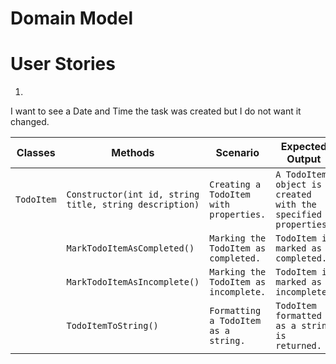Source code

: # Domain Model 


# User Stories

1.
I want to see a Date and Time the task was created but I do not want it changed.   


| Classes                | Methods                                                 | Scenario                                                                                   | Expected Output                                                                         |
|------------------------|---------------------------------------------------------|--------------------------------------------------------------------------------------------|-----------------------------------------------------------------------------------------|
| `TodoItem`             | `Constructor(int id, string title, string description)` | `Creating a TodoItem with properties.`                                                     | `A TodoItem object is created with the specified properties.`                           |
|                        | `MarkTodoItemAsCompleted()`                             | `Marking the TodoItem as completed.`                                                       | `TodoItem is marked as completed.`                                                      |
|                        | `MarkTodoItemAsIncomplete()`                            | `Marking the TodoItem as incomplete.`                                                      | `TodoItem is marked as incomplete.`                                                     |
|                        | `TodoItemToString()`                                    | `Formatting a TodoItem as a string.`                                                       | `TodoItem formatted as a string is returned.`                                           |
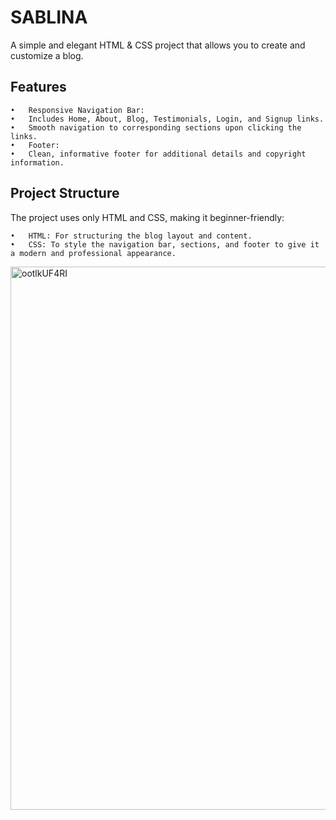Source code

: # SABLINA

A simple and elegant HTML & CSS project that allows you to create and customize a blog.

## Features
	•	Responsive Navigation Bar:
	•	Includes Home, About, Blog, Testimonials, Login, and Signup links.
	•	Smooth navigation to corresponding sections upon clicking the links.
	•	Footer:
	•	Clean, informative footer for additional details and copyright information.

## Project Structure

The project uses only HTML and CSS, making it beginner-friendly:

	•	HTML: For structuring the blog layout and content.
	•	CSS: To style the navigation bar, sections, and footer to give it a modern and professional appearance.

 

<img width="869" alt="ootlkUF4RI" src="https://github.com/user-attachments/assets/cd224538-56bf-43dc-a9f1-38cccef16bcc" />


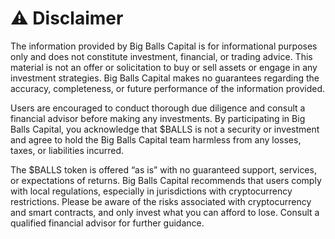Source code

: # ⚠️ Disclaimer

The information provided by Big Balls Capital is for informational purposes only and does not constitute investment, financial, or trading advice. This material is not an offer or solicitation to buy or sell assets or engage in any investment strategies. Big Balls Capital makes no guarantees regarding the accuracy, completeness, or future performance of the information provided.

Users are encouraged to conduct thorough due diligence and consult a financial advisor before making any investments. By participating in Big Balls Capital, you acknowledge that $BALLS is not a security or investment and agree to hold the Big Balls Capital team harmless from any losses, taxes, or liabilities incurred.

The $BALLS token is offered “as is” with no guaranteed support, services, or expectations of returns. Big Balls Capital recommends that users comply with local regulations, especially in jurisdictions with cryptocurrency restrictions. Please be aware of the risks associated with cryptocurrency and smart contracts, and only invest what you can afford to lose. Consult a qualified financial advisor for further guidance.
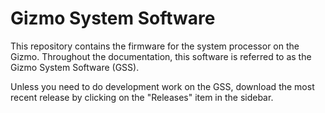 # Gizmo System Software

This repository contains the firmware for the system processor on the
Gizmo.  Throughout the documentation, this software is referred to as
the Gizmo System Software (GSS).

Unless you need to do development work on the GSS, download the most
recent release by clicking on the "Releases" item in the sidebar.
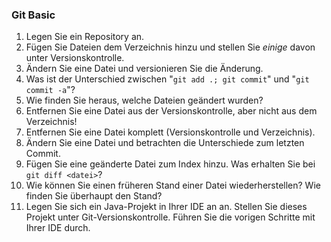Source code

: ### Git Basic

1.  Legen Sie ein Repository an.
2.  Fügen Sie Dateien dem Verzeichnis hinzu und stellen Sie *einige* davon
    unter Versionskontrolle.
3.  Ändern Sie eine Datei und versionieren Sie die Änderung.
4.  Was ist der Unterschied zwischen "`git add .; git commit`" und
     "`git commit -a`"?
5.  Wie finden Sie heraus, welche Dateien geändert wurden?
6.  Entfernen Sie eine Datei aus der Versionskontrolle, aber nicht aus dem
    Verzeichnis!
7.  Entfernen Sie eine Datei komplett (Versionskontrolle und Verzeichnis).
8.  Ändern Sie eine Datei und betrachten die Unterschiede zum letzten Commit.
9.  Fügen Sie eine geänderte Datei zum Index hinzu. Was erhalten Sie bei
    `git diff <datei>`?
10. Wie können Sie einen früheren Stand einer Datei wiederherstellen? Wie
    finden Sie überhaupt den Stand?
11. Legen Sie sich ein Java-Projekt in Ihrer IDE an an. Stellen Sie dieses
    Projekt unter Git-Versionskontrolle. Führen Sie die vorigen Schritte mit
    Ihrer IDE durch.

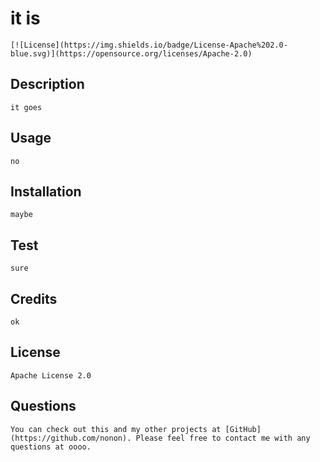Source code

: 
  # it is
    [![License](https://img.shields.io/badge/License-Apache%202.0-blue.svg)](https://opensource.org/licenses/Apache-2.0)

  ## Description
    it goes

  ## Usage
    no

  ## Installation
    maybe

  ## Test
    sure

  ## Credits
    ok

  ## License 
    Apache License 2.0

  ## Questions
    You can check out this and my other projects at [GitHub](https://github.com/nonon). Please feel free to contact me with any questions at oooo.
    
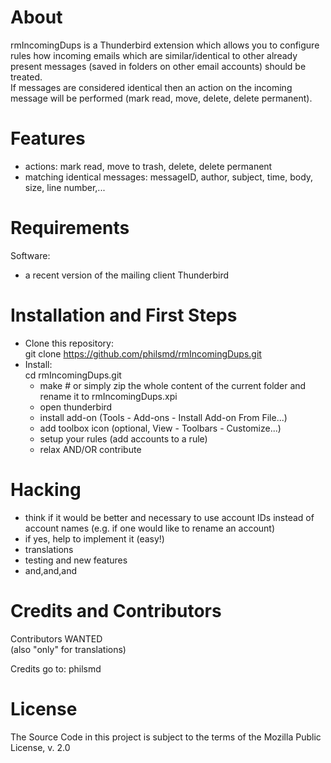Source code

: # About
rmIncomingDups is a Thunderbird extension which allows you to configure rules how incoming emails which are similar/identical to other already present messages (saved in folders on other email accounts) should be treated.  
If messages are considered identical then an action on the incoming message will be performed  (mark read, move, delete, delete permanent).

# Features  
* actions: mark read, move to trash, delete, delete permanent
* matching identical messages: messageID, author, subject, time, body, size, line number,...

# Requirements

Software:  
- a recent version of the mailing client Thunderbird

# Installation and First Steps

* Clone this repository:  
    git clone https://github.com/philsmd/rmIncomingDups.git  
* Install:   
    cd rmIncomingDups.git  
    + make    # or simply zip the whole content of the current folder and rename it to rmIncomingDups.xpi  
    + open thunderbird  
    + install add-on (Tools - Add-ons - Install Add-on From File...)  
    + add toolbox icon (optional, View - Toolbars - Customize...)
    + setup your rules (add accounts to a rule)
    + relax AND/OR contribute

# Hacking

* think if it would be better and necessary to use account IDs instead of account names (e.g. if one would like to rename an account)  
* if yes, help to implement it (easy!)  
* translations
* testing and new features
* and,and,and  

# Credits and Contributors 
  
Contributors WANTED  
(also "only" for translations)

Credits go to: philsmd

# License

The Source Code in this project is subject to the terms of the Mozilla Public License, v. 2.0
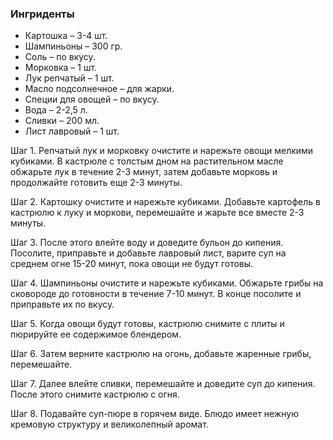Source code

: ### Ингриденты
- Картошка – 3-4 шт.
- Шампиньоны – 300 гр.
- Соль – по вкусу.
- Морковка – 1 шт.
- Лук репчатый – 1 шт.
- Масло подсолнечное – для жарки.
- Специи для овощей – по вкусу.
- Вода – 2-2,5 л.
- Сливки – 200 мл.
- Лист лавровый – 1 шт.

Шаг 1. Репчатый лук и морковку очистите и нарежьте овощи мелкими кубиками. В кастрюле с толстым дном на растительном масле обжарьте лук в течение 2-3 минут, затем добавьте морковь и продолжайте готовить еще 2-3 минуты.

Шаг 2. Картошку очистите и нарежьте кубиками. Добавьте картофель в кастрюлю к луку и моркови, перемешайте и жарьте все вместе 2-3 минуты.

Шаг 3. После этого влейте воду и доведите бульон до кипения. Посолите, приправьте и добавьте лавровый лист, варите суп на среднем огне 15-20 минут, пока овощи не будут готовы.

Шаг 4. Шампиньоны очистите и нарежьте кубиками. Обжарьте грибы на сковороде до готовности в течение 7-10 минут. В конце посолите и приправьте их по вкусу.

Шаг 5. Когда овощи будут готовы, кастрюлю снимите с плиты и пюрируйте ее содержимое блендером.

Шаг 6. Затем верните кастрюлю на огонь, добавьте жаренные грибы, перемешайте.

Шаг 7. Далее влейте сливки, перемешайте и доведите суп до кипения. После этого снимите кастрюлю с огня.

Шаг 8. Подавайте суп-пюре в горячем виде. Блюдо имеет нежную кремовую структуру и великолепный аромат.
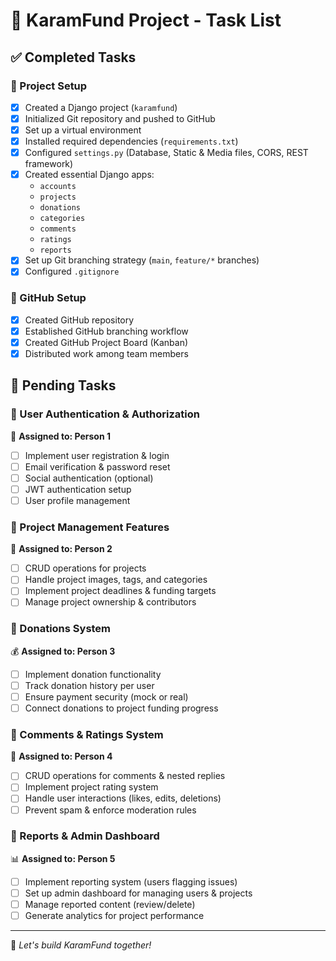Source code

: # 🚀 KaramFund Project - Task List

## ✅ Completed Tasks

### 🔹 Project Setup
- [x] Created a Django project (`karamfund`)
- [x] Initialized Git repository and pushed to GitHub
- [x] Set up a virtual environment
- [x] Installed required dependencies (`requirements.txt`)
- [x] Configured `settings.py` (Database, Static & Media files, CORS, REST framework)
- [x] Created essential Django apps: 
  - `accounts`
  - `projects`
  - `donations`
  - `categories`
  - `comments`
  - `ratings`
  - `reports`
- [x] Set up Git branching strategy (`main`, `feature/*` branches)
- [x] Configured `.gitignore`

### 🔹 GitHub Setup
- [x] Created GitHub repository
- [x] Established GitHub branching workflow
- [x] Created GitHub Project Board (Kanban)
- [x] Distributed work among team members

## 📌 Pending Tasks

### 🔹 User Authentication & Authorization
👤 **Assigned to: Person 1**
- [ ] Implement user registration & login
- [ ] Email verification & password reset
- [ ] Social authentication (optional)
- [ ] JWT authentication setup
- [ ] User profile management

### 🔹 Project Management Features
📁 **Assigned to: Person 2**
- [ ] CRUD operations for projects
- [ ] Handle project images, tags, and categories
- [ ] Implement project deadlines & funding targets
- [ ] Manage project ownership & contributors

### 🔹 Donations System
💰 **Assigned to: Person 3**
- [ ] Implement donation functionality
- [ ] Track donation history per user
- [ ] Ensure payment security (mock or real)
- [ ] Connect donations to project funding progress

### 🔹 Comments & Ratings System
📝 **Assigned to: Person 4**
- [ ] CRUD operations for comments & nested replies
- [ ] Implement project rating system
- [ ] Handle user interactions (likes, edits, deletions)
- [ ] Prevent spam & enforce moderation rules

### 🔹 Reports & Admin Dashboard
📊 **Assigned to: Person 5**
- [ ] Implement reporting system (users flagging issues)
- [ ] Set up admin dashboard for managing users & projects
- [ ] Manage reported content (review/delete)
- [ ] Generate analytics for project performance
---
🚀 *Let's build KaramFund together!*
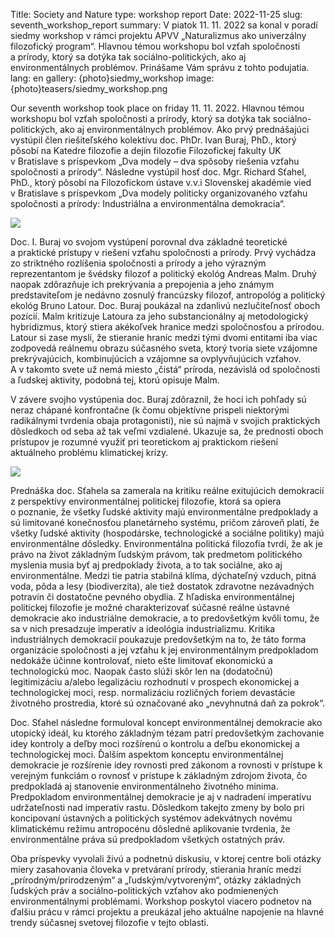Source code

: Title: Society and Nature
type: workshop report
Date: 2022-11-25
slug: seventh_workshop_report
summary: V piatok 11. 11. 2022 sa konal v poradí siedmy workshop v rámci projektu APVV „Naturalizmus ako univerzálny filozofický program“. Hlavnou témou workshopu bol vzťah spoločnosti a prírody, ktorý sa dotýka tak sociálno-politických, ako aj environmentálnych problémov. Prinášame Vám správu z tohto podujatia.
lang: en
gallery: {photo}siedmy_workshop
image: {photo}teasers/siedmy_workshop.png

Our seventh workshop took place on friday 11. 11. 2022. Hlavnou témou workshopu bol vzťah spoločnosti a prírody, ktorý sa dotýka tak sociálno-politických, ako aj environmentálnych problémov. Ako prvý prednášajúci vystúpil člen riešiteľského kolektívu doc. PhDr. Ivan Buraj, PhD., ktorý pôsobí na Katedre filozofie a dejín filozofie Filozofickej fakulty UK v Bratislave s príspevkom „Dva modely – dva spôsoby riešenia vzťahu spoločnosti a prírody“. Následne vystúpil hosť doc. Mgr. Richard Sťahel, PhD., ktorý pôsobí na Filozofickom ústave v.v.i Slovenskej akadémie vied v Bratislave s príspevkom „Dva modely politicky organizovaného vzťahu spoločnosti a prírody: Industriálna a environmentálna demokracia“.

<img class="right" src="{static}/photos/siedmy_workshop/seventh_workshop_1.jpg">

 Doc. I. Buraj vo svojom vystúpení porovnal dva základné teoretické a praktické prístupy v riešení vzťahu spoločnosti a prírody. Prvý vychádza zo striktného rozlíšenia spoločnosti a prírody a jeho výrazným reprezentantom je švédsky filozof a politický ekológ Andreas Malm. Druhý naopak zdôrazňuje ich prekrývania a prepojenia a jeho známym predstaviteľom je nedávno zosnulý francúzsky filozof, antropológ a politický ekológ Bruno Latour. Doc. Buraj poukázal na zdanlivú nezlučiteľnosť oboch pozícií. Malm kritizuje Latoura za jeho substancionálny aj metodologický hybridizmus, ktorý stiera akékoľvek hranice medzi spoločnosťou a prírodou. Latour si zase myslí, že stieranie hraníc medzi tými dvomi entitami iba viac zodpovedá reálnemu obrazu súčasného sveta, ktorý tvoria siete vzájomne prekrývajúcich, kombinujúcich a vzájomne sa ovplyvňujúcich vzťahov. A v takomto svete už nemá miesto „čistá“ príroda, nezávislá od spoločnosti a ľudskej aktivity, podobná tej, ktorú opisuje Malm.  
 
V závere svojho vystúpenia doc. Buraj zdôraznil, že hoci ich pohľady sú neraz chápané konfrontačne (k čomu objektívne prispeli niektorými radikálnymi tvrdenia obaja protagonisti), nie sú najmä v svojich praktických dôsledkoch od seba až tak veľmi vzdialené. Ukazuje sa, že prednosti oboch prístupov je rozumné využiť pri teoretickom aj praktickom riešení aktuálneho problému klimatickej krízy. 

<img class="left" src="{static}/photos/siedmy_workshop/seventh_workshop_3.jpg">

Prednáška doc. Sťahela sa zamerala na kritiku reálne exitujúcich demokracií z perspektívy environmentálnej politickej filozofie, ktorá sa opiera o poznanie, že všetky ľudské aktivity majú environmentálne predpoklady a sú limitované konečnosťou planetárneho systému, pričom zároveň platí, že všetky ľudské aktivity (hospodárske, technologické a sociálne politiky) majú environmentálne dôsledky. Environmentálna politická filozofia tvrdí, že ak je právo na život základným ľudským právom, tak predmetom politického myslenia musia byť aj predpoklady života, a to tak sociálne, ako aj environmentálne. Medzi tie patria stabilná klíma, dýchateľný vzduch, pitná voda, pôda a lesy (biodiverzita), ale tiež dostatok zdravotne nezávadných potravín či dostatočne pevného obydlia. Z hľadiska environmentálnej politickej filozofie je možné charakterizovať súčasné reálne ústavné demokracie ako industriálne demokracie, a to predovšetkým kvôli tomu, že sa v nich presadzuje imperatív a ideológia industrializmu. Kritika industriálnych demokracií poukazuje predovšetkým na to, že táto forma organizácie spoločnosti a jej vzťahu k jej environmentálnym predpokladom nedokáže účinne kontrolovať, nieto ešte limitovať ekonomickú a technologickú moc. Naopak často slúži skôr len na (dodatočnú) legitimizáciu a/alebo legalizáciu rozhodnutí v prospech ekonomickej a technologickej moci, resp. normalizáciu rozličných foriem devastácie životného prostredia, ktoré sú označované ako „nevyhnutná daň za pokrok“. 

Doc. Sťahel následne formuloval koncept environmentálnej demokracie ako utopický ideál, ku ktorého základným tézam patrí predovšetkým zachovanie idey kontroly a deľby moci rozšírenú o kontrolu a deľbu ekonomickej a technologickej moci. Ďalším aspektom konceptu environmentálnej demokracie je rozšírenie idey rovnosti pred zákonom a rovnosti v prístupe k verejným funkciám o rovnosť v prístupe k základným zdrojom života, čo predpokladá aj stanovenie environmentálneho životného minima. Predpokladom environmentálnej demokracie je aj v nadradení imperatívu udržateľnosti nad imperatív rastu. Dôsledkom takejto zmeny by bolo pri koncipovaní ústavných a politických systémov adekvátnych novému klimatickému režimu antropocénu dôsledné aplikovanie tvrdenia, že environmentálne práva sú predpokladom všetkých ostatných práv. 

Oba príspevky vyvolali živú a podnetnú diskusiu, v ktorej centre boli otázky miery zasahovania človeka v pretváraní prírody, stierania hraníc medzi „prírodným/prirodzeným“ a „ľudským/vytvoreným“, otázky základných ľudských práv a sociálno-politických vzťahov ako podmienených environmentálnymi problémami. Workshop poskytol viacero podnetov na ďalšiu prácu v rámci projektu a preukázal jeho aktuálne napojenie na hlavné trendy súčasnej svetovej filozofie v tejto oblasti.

----------------------------------------

* [DESCRIPTION OF THE TASK] Count how many lines of the entries contain the word "accounts", and respond with that count only.

* [SOLVED PROBLEM] 3